Para ampliar su preparación artística, en 1635 inició un largo viaje que se prolongó por 10 años, en el que recorrió Inglaterra, Francia, Italia y España. Contactó con los dirigentes de esas naciones y en tal ambiente desarrolló un estilo aristocrático para sus pinturas, aunque sin renunciar a su verdadera personalidad. "Esta confluencia entre su formación burguesa y su elevada educación hace que sea el pintor holandés que capte con el mayor rigor posible la elegancia de la vida íntima de las clases superiores de su país, y retrate no sólo a personajes holandeses, sino de otras nacionalidades, matizándolos con una leve melancolía", opina José Rogelio Buendía.

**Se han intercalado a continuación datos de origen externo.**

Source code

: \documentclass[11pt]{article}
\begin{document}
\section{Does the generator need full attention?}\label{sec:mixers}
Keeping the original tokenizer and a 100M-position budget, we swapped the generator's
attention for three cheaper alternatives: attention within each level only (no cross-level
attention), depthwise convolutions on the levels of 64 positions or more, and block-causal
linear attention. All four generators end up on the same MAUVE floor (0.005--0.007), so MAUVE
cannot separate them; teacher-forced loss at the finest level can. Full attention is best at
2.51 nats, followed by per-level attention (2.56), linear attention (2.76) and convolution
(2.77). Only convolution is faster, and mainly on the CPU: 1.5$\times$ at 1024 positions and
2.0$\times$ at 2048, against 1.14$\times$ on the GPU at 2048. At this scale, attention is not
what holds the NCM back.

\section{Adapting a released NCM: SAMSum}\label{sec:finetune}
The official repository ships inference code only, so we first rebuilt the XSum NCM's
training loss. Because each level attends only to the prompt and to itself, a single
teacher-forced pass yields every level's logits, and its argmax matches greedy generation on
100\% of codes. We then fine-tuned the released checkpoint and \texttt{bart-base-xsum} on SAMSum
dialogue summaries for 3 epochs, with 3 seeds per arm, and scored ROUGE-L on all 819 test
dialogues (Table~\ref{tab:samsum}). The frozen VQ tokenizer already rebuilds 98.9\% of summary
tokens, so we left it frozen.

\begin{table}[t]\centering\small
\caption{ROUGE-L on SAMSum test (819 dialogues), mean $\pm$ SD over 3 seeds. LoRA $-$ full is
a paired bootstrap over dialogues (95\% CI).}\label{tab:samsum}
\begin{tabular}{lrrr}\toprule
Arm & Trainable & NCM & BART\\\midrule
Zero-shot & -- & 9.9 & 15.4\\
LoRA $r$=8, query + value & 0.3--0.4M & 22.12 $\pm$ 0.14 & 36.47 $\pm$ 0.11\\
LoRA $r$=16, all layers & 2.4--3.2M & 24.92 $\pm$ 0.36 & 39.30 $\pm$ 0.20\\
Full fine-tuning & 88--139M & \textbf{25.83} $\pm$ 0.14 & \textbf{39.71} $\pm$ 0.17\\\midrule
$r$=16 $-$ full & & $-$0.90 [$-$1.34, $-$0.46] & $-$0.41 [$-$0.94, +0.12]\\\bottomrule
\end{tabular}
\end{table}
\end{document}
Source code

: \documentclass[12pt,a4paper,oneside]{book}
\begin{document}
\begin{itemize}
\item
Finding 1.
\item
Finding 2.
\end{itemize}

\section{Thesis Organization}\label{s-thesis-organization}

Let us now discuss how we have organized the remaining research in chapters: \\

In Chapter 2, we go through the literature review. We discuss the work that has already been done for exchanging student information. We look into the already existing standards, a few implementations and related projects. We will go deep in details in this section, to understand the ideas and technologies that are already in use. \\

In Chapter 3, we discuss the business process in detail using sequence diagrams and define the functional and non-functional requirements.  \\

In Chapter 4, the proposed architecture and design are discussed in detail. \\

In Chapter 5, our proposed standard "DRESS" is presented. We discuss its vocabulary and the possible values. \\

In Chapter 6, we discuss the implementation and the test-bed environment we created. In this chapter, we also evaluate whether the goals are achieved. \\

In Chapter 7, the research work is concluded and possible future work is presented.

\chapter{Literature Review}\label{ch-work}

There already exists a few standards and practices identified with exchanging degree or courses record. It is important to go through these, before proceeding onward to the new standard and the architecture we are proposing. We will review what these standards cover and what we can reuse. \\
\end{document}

En 1648 pintó en Munster uno de los retratos colectivos más importantes y originales de la pintura holandesa, La prestación del juramento en la paz de Westfalia ; a pesar de que es un cuadro pequeño, cada personaje está perfectamente individualizado, y todos unidos forman un grupo compacto y denso.
En Madrid se relacionó con Velázquez. Pintó una Procesión que antecede por su tenebrismo a las de Goya. Alcanzó gran éxito entre las damas de la corte, y por haber despertado celos, tuvo que escapar. Pasó a París donde pintó algunos retratos. De nuevo en Holanda inició el desarrollo fulgurante de su gran pintura, en la que la concepción del espacio y el tratamiento del color se acrisolan y armonizan en serenaperfección(solo superada por Vermeer). Sus conocimientos del dibujo y la práctica continuada del retrato agudizaron su potente instinto de observación e hicieron posible la creación de sus cuadros de género más excelsos, en los que retrata escenas domésticas que, aunque sencillas, ponen de manifiesto la auténtica vida hogareña de la sociedad holandesa. Falleció en Deventer.